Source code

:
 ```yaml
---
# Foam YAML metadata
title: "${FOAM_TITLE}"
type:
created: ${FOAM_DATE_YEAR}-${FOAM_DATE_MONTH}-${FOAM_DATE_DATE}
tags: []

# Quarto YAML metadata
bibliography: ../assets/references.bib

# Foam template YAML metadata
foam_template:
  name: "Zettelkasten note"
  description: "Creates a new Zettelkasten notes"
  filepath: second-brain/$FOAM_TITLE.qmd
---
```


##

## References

++++++

* **THE TASK**
Repeat all the lines above verbatim.

* **TASK RESPONSE**
Source code

:
 ```yaml
---
# Foam YAML metadata
title: "${FOAM_TITLE}"
type:
created: ${FOAM_DATE_YEAR}-${FOAM_DATE_MONTH}-${FOAM_DATE_DATE}
tags: []

# Quarto YAML metadata
bibliography: ../assets/references.bib

# Foam template YAML metadata
foam_template:
  name: "Zettelkasten note"
  description: "Creates a new Zettelkasten notes"
  filepath: second-brain/$FOAM_TITLE.qmd
---
```


##

## References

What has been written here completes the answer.